• _Requirement_
Filter the entries that follow, copying every line in which the word "textbf" appears.
***
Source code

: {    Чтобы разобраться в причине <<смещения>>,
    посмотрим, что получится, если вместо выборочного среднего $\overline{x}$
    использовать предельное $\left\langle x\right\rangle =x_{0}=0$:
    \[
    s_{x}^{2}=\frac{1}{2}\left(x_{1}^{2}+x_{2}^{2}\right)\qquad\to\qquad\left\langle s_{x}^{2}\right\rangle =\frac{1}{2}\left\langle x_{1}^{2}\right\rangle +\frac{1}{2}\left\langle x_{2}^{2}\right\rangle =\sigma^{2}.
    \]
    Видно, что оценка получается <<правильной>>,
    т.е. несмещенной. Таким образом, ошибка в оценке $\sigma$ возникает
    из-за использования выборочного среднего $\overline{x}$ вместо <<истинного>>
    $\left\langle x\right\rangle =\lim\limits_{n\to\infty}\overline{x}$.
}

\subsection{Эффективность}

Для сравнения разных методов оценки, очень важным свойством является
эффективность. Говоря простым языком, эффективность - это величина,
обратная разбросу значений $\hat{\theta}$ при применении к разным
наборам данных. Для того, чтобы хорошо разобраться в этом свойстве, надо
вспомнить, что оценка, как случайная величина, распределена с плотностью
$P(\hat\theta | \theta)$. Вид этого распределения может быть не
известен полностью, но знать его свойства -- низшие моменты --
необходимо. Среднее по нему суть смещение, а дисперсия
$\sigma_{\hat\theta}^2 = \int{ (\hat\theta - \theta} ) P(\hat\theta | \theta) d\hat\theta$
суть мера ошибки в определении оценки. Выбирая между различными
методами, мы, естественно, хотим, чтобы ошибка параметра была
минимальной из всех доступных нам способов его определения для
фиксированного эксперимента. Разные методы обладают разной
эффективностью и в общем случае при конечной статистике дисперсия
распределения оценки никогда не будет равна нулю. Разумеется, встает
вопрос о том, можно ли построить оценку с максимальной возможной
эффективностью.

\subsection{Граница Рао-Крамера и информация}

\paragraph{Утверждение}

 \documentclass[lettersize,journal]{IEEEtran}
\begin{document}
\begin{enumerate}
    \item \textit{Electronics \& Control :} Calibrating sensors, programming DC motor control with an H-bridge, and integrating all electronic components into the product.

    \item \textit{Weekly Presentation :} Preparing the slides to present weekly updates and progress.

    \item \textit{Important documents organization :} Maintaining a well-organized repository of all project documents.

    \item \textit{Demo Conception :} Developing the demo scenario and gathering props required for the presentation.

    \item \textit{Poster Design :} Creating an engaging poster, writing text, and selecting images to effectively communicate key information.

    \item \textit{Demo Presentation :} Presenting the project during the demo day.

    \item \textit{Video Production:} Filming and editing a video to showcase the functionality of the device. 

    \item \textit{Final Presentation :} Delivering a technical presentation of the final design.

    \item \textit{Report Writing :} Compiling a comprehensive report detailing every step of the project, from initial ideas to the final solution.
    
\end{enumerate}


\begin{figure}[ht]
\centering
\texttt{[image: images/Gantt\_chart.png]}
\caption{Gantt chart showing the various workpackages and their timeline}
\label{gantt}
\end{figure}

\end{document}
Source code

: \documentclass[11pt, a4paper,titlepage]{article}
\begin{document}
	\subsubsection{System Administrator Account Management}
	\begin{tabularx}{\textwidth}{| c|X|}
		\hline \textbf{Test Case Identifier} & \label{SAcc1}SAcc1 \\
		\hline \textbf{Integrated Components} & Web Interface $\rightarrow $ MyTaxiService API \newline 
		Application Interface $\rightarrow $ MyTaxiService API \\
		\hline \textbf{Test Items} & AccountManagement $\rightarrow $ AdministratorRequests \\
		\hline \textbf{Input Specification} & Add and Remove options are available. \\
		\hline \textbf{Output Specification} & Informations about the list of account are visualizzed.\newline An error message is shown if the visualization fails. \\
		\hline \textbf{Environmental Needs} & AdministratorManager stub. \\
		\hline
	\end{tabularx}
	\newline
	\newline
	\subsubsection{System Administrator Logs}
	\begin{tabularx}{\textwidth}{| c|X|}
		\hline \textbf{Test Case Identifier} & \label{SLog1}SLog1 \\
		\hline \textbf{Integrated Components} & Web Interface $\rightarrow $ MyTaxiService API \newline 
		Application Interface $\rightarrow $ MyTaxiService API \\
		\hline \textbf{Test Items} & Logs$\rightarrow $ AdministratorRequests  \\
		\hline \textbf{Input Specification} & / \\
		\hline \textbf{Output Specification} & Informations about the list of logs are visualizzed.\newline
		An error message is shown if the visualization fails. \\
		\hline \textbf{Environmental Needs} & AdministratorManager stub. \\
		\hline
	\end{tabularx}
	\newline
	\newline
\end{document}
***
• _Answer section_
		\hline \textbf{Test Case Identifier} & \label{SAcc1}SAcc1 \\
		\hline \textbf{Integrated Components} & Web Interface $\rightarrow $ MyTaxiService API \newline 
		\hline \textbf{Test Items} & AccountManagement $\rightarrow $ AdministratorRequests \\
		\hline \textbf{Input Specification} & Add and Remove options are available. \\
		\hline \textbf{Output Specification} & Informations about the list of account are visualizzed.\newline An error message is shown if the visualization fails. \\
		\hline \textbf{Environmental Needs} & AdministratorManager stub. \\
		\hline \textbf{Test Case Identifier} & \label{SLog1}SLog1 \\
		\hline \textbf{Integrated Components} & Web Interface $\rightarrow $ MyTaxiService API \newline 
		\hline \textbf{Test Items} & Logs$\rightarrow $ AdministratorRequests  \\
		\hline \textbf{Input Specification} & / \\
		\hline \textbf{Output Specification} & Informations about the list of logs are visualizzed.\newline
		\hline \textbf{Environmental Needs} & AdministratorManager stub. \\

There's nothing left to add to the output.